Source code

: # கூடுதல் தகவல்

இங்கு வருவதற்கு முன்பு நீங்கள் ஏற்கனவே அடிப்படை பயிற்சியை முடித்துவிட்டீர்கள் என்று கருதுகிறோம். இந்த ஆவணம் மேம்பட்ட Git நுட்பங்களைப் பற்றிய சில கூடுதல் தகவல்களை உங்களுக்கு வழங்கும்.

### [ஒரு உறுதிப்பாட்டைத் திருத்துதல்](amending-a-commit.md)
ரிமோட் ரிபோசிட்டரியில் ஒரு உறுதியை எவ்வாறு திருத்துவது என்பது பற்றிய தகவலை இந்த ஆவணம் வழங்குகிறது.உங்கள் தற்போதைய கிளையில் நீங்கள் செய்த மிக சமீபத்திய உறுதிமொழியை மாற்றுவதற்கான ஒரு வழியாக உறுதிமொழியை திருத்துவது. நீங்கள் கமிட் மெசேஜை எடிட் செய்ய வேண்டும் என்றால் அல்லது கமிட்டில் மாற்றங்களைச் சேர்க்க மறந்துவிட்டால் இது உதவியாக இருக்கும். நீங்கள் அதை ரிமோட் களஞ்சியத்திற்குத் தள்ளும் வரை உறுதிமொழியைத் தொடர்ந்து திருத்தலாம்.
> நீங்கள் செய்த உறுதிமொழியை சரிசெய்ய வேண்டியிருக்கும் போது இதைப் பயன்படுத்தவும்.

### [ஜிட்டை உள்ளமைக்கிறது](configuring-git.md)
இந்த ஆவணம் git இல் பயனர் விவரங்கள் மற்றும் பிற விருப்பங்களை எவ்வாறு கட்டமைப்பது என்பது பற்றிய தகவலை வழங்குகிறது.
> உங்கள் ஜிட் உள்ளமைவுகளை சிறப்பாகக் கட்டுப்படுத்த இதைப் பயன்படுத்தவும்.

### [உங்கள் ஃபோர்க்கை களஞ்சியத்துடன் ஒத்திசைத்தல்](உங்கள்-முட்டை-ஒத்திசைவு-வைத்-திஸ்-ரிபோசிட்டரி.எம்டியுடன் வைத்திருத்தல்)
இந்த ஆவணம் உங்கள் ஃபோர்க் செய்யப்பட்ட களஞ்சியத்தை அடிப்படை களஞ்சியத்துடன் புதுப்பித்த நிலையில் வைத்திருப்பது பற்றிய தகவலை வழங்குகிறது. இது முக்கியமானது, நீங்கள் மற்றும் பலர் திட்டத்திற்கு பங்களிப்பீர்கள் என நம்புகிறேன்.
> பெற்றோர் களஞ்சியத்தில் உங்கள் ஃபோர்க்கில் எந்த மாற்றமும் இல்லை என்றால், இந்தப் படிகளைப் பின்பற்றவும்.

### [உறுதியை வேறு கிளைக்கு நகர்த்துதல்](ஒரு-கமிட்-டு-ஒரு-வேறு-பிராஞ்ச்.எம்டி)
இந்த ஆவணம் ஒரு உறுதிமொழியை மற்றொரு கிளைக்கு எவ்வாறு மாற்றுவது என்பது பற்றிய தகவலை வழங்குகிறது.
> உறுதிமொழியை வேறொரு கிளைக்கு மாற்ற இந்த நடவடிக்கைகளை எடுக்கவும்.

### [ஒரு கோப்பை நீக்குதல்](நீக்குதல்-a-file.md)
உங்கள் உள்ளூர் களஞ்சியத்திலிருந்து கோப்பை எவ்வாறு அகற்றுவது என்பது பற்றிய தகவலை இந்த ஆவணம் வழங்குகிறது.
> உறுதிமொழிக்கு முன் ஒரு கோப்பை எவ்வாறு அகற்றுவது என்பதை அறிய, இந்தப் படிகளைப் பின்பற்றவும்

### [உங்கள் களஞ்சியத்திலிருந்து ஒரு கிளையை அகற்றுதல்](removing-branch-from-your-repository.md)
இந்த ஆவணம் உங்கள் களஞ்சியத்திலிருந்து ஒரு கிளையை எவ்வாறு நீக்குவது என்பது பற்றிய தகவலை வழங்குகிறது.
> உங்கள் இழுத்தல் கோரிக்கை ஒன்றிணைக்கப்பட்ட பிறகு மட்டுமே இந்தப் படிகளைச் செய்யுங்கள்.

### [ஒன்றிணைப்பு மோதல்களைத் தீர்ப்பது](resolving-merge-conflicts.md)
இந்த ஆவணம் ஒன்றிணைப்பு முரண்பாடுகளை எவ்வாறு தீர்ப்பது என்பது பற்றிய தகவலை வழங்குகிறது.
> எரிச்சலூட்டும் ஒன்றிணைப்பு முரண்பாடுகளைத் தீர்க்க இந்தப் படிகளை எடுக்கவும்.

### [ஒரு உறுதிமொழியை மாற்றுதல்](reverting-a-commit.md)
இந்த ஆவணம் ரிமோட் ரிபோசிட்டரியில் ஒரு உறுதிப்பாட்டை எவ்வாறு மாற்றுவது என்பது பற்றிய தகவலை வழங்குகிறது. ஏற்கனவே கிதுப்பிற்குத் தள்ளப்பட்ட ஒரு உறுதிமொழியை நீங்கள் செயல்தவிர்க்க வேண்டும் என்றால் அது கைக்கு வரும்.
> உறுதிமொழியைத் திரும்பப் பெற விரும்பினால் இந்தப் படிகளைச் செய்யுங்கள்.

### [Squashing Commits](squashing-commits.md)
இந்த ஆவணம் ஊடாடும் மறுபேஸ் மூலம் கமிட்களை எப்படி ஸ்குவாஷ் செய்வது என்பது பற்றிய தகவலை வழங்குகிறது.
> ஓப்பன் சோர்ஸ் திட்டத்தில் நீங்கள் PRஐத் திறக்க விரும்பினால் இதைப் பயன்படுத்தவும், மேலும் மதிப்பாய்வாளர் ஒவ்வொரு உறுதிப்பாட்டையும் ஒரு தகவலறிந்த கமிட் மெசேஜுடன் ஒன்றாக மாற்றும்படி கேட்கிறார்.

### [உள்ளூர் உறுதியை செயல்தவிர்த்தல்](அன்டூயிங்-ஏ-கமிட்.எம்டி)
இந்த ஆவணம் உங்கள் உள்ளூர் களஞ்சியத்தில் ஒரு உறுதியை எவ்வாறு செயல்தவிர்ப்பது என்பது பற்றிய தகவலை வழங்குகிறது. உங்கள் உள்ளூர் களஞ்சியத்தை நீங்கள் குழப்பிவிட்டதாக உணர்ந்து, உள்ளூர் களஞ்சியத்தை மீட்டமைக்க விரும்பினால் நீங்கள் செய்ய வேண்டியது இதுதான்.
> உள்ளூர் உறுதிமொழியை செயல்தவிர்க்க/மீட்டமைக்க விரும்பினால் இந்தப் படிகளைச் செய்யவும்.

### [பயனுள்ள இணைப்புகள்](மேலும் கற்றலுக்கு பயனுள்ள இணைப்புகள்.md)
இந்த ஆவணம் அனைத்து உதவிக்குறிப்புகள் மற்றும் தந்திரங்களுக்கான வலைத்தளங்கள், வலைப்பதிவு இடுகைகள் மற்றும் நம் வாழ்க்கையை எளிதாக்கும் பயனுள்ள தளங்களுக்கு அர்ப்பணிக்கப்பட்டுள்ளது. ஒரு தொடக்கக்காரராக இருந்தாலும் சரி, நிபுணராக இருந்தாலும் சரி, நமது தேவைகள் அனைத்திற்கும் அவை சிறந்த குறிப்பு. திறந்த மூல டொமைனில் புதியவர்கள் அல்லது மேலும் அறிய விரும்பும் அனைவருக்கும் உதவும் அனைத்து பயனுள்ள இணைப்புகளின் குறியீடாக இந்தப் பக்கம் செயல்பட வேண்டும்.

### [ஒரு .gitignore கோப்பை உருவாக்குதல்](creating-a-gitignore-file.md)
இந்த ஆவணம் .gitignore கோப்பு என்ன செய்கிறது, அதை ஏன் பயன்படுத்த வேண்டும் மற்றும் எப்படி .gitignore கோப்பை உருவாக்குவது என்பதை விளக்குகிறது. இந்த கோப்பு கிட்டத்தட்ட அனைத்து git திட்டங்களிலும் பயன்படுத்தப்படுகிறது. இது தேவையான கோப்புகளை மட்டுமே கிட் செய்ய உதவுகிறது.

☆ ☆ ☆ ☆ ☆

**Work request**. Give the exact lines, and only those, from the line containing "இந்த ஆவணம் ஒன்றிணைப்பு" through the line containing "### [பயனுள்ள இணைப்புகள்](மேலும்" in the entries above.

**Response area**.
இந்த ஆவணம் ஒன்றிணைப்பு முரண்பாடுகளை எவ்வாறு தீர்ப்பது என்பது பற்றிய தகவலை வழங்குகிறது.
> எரிச்சலூட்டும் ஒன்றிணைப்பு முரண்பாடுகளைத் தீர்க்க இந்தப் படிகளை எடுக்கவும்.

### [ஒரு உறுதிமொழியை மாற்றுதல்](reverting-a-commit.md)
இந்த ஆவணம் ரிமோட் ரிபோசிட்டரியில் ஒரு உறுதிப்பாட்டை எவ்வாறு மாற்றுவது என்பது பற்றிய தகவலை வழங்குகிறது. ஏற்கனவே கிதுப்பிற்குத் தள்ளப்பட்ட ஒரு உறுதிமொழியை நீங்கள் செயல்தவிர்க்க வேண்டும் என்றால் அது கைக்கு வரும்.
> உறுதிமொழியைத் திரும்பப் பெற விரும்பினால் இந்தப் படிகளைச் செய்யுங்கள்.

### [Squashing Commits](squashing-commits.md)
இந்த ஆவணம் ஊடாடும் மறுபேஸ் மூலம் கமிட்களை எப்படி ஸ்குவாஷ் செய்வது என்பது பற்றிய தகவலை வழங்குகிறது.
> ஓப்பன் சோர்ஸ் திட்டத்தில் நீங்கள் PRஐத் திறக்க விரும்பினால் இதைப் பயன்படுத்தவும், மேலும் மதிப்பாய்வாளர் ஒவ்வொரு உறுதிப்பாட்டையும் ஒரு தகவலறிந்த கமிட் மெசேஜுடன் ஒன்றாக மாற்றும்படி கேட்கிறார்.

### [உள்ளூர் உறுதியை செயல்தவிர்த்தல்](அன்டூயிங்-ஏ-கமிட்.எம்டி)
இந்த ஆவணம் உங்கள் உள்ளூர் களஞ்சியத்தில் ஒரு உறுதியை எவ்வாறு செயல்தவிர்ப்பது என்பது பற்றிய தகவலை வழங்குகிறது. உங்கள் உள்ளூர் களஞ்சியத்தை நீங்கள் குழப்பிவிட்டதாக உணர்ந்து, உள்ளூர் களஞ்சியத்தை மீட்டமைக்க விரும்பினால் நீங்கள் செய்ய வேண்டியது இதுதான்.
> உள்ளூர் உறுதிமொழியை செயல்தவிர்க்க/மீட்டமைக்க விரும்பினால் இந்தப் படிகளைச் செய்யவும்.

### [பயனுள்ள இணைப்புகள்](மேலும் கற்றலுக்கு பயனுள்ள இணைப்புகள்.md)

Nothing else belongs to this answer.